Task goal: Copy all lines below containing "barras".
....
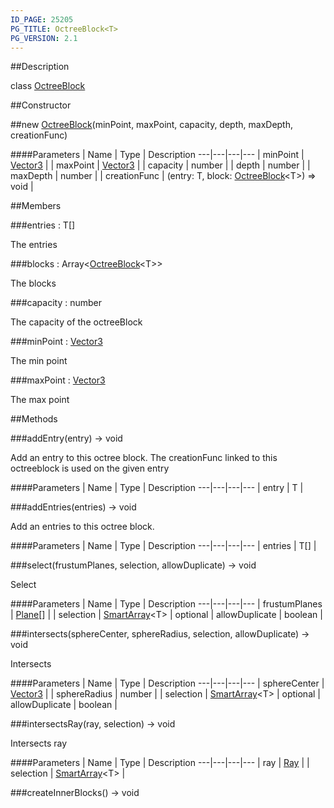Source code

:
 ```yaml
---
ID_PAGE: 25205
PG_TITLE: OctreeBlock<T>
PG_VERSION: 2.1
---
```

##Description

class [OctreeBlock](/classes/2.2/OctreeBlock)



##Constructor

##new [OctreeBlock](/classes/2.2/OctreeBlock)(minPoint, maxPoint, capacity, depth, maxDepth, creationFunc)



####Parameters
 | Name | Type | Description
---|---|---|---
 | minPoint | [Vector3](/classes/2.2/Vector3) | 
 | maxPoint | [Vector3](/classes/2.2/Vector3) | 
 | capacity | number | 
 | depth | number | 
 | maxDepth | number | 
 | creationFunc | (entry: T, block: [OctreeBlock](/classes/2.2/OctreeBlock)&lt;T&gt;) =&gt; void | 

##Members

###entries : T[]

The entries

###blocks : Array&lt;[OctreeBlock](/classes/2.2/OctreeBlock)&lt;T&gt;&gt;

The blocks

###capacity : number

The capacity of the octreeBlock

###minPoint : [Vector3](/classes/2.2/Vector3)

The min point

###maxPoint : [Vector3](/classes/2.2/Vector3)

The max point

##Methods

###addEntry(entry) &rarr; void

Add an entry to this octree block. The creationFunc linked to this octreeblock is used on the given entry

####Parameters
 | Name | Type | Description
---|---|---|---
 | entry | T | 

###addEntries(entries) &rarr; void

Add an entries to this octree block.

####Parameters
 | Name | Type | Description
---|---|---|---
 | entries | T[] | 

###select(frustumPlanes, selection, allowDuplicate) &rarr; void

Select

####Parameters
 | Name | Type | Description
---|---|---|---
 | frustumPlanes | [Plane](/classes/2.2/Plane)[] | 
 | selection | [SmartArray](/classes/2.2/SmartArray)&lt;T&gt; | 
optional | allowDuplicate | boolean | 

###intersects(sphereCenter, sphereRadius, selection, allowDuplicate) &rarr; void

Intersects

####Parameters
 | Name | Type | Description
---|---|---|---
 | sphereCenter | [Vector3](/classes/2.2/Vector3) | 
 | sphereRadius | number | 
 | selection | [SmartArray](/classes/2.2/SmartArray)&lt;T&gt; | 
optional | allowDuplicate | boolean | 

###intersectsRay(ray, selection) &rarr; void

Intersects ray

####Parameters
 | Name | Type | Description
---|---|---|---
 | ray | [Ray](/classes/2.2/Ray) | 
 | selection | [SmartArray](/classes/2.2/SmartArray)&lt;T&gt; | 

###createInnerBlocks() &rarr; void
....
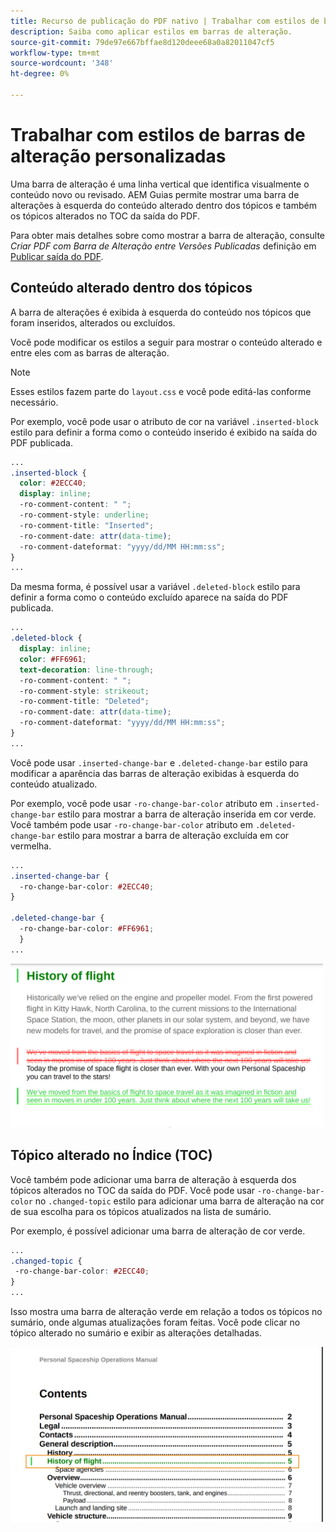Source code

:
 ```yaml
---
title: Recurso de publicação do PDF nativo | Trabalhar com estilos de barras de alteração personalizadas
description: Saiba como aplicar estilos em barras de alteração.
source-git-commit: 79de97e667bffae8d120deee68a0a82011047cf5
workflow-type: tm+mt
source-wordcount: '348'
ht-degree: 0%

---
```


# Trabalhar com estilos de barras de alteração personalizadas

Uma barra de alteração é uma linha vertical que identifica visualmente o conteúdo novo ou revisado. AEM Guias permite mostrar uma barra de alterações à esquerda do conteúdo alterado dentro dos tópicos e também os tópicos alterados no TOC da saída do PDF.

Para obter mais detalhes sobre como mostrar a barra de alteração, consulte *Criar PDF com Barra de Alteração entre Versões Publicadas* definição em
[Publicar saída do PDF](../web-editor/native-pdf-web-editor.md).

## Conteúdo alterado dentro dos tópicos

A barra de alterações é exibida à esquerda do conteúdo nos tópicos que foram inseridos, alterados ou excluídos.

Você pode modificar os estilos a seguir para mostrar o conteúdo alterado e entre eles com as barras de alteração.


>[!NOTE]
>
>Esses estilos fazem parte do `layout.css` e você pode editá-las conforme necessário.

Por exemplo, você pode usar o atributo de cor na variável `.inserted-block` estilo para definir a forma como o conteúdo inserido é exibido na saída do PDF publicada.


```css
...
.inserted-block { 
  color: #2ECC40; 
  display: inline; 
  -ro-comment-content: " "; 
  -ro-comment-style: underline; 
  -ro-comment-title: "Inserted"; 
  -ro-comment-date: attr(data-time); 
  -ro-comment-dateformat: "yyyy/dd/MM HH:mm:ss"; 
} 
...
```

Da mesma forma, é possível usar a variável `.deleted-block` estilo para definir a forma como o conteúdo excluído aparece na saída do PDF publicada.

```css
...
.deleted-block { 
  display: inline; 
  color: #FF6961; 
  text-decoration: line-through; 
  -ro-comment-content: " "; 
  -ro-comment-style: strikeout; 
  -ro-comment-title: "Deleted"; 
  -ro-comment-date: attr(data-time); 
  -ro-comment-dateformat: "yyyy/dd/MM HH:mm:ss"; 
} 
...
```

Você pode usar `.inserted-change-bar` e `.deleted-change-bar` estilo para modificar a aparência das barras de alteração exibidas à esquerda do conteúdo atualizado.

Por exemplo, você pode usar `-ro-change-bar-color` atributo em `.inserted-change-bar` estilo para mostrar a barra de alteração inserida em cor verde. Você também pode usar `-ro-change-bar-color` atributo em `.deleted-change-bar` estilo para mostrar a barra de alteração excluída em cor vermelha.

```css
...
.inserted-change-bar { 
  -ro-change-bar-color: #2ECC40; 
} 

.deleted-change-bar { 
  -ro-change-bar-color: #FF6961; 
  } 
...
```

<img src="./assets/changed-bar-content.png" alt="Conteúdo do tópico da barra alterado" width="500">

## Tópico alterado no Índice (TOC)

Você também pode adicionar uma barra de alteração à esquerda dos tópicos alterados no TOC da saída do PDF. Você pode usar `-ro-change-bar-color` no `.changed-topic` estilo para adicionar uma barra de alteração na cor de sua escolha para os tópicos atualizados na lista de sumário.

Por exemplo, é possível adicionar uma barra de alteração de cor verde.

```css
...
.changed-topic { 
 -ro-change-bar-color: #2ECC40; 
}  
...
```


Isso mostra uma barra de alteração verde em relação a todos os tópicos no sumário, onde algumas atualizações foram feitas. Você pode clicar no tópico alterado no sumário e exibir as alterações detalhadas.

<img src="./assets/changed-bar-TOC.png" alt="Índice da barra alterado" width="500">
....
Exercise output:
title: Recurso de publicação do PDF nativo | Trabalhar com estilos de barras de alteração personalizadas
description: Saiba como aplicar estilos em barras de alteração.
# Trabalhar com estilos de barras de alteração personalizadas
Você pode modificar os estilos a seguir para mostrar o conteúdo alterado e entre eles com as barras de alteração.
Você pode usar `.inserted-change-bar` e `.deleted-change-bar` estilo para modificar a aparência das barras de alteração exibidas à esquerda do conteúdo atualizado.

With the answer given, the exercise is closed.